DEAR DAN: I recently came out to my husband as asexual. I’m a 56-year-old female. He is 57. We have been in a monogamous relationship for 35 years. We both come from culturally traditional families. We married young and raised two boys who are now adults. Our oldest son came out to us as bisexual five years ago when he fell in love with a man. This was a catalyst for me to look into the nature of my sexuality. My husband’s response to my asexuality was, “Of course you are — we aren’t having sex anymore.” Before I came out to him, he urged me over and over to look into remedies for my situation so we could have intercourse. Menopause has made intercourse unbearably painful for me and he is not open to other forms of sexual intimacy. He doesn’t understand asexuality. After all, for many years we did have sex. I felt that it was part of my duty as a wife. In hindsight, I believe I was more interested in having children than having sex. I have a lot of guilt that I somehow “duped” him into a relationship. This was not my intention. Asexuality was not part of my vocabulary any more than bisexuality was. I have suffered for years with depression, thinking there was something wrong with me for not being interested in sex.

We love each other and we want to stay together. I know he has sexual needs that need to be satisfied. I have urged him to find other outlets. I’ve told him that I’m open to an open relationship. He said that he is afraid that if he had sex with anyone else that he would fall in love with them. He doesn’t want to do that because he loves only me. He still thinks there is some remedy and that I could find that would make it possible for us to still have sex. What do you advise?

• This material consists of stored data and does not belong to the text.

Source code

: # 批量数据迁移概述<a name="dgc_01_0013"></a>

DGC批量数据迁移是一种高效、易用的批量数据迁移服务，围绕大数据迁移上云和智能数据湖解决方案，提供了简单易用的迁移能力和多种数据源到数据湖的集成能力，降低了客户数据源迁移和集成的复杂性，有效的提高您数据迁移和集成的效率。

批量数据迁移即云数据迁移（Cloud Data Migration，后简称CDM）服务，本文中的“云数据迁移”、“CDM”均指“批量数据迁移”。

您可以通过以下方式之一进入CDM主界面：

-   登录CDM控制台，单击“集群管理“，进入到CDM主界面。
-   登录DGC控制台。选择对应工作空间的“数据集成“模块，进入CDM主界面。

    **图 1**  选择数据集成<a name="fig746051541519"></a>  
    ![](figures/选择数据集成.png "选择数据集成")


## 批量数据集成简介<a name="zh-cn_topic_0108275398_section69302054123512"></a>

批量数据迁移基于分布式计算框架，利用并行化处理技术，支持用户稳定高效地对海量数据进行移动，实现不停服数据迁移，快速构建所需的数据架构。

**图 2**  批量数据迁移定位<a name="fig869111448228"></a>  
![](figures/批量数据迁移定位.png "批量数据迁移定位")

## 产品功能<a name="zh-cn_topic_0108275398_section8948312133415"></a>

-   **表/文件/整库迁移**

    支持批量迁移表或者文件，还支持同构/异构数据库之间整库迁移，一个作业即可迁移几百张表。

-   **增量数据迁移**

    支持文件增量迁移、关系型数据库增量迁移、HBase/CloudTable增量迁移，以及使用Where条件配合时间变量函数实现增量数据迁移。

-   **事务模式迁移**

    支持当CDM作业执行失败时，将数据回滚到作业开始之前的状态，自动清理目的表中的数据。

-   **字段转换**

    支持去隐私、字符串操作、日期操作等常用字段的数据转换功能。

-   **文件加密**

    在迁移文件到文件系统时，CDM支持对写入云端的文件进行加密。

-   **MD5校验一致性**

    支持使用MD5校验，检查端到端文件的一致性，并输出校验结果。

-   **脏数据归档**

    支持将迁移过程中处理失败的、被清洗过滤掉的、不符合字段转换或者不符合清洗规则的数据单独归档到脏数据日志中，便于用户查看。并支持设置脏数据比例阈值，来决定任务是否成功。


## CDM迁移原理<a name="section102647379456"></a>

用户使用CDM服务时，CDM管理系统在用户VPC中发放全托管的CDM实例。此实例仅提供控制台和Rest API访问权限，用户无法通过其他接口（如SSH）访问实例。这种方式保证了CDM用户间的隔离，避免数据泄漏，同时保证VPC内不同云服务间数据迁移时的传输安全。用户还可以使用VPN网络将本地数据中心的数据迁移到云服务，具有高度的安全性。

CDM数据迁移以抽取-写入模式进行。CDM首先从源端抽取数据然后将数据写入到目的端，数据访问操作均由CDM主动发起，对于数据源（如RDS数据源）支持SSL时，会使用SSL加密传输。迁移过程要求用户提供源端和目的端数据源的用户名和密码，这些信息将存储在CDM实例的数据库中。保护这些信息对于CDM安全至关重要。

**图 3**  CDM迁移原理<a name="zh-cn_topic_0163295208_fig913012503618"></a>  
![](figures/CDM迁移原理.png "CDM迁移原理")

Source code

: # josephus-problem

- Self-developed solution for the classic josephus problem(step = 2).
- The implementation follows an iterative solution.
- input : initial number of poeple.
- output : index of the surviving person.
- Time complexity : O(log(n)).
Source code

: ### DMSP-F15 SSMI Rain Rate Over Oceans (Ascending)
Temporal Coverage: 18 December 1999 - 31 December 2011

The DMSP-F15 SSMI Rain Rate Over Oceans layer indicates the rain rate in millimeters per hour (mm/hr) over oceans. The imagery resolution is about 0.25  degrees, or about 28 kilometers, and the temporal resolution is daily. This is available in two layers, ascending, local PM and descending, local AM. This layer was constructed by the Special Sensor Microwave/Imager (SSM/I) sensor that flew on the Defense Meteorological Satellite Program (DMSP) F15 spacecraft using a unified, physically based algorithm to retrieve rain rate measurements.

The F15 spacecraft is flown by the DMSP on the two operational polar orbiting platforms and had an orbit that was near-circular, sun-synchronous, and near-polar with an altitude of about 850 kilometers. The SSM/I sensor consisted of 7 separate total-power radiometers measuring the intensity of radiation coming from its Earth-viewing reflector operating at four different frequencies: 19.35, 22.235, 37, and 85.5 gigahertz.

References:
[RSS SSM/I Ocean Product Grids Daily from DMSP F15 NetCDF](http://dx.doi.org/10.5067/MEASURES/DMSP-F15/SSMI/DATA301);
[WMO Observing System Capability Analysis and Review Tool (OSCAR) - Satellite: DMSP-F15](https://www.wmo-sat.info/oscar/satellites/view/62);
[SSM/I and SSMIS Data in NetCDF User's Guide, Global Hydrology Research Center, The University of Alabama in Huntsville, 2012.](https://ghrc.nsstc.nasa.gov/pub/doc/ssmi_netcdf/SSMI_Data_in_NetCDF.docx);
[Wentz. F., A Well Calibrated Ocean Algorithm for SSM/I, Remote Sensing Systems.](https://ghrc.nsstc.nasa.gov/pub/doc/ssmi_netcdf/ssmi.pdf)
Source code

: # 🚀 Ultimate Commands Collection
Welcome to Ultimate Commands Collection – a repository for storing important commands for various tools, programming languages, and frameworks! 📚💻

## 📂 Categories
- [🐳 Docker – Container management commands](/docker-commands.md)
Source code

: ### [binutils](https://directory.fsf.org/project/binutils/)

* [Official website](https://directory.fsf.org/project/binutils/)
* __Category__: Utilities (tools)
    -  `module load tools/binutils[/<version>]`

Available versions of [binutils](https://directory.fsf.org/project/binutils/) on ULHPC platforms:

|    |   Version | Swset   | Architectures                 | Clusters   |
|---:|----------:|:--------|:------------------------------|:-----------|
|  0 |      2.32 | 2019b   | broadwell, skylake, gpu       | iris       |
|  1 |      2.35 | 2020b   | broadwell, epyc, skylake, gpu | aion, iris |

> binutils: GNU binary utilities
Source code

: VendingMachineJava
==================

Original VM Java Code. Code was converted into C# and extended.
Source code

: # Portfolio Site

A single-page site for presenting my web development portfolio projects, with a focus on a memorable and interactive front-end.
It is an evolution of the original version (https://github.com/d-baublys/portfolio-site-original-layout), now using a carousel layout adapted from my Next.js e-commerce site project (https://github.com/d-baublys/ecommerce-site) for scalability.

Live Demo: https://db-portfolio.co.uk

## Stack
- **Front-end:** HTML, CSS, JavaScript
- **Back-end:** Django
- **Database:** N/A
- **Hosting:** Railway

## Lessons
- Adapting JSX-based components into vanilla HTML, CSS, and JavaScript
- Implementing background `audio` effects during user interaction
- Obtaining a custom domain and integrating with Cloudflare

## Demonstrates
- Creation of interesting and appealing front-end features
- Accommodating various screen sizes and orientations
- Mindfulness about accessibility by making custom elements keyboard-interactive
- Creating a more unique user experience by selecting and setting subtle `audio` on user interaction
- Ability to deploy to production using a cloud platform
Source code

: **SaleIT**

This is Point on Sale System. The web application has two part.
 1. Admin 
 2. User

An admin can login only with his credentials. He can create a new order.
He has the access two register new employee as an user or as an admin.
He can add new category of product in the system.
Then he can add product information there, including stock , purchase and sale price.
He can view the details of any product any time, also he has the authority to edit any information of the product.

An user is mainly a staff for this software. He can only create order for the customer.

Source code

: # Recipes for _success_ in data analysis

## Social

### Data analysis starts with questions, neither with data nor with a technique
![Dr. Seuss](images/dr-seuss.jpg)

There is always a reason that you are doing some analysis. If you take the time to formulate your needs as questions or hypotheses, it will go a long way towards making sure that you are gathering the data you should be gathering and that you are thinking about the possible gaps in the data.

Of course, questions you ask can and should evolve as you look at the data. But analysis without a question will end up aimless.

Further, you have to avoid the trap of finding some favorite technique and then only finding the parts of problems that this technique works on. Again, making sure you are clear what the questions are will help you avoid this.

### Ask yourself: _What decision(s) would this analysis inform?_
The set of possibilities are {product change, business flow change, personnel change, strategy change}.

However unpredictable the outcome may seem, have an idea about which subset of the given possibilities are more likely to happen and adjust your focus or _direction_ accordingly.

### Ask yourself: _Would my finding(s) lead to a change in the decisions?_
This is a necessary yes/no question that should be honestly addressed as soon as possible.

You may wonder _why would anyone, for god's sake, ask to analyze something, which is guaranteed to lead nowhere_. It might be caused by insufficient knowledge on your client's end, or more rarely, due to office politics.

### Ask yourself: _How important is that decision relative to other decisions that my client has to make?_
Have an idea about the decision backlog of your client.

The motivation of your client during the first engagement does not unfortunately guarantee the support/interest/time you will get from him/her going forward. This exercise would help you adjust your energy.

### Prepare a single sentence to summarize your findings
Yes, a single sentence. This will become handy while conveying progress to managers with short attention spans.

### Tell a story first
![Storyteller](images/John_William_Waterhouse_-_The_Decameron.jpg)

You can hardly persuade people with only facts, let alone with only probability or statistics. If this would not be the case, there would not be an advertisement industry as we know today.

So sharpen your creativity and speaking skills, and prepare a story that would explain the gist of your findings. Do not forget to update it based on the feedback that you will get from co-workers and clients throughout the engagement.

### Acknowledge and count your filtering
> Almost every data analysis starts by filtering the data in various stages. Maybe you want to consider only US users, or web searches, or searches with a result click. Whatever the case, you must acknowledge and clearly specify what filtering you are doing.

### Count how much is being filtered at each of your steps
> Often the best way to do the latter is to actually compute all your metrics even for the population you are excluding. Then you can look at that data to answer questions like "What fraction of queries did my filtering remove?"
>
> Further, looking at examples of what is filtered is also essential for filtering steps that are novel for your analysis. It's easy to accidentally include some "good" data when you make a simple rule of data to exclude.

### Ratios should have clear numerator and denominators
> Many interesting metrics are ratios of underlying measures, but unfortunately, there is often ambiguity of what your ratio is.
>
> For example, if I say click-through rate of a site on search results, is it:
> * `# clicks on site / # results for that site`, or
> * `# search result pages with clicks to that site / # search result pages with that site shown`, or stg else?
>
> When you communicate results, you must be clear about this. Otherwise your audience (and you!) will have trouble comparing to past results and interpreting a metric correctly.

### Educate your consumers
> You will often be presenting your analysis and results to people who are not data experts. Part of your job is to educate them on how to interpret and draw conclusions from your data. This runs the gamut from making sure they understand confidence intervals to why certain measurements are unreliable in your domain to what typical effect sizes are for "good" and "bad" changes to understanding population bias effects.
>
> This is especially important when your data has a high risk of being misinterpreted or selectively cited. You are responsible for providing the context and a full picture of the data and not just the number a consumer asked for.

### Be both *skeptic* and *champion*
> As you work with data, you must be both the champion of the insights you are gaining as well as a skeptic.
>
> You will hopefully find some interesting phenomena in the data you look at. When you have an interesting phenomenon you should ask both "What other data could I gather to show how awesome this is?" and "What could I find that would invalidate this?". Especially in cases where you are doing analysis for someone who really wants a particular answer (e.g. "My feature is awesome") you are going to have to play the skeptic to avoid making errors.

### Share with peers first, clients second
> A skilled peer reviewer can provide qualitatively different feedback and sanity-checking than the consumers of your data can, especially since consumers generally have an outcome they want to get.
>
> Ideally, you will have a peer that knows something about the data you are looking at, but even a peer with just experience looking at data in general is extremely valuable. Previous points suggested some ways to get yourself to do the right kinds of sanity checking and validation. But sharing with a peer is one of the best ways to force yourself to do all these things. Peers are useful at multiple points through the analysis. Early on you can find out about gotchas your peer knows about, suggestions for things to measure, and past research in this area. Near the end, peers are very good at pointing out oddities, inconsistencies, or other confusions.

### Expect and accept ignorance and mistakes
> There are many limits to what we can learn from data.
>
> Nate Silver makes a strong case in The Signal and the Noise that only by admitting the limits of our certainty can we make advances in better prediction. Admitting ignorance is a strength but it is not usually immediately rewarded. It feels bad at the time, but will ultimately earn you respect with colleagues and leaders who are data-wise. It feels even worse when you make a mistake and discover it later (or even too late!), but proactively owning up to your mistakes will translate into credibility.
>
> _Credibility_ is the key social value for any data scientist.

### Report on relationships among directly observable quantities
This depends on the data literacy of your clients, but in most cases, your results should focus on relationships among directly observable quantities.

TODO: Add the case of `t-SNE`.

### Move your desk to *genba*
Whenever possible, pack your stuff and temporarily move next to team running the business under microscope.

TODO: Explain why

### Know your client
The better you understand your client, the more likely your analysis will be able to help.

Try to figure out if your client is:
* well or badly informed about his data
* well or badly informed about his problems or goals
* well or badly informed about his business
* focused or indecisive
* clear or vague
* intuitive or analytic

— Asexual Characteristic Explains Dilemma

DEAR ACED: Your letter — your question, your predicament, your marriage — demonstrates why the awarenessraising conversations we’ve been hav- ing about asexuality over the last decade-and-change are so important. If “asexual” had been a part of the conversation 40 years ago, ACED, you wouldn’t have spent 35 years wondering what was wrong with you. With “asexual” part of the conversation now, people who are asexual are likelier to know who they are, know there’s nothing wrong with them, and know they’re free to make different choices — more informed ones. Likewise, allosexuals who date out asexuals are free to make informed choices of their own.

(Allosexual is the opposite of asexual… and, yes, you could call allosexuals plain ol’ sexuals, but confusing new terms that have to be unpacked in parentheticals > simple and clear language that doesn’t have to be unpacked in a parenthetical.)

But what do you do now, ACED? Nothing. You know who you are after all these years, you’ve explained who you are to your husband, and your husband has your permission to seek sex elsewhere, if he so chooses. If he needs to feel a deep emotional connection in order to experience sexual attraction — if your husband just realized he’s demisexual (sigh) — he can seek out women who are… I don’t know… unhappily married to emotionally obtuse men they don’t wanna leave for the sake of their kids and might be seeking some dick and affection elsewhere. Romantic love isn’t a zero-sum game — loving someone else doesn’t mean your husband has to love you any less, or any differently, than he does right now.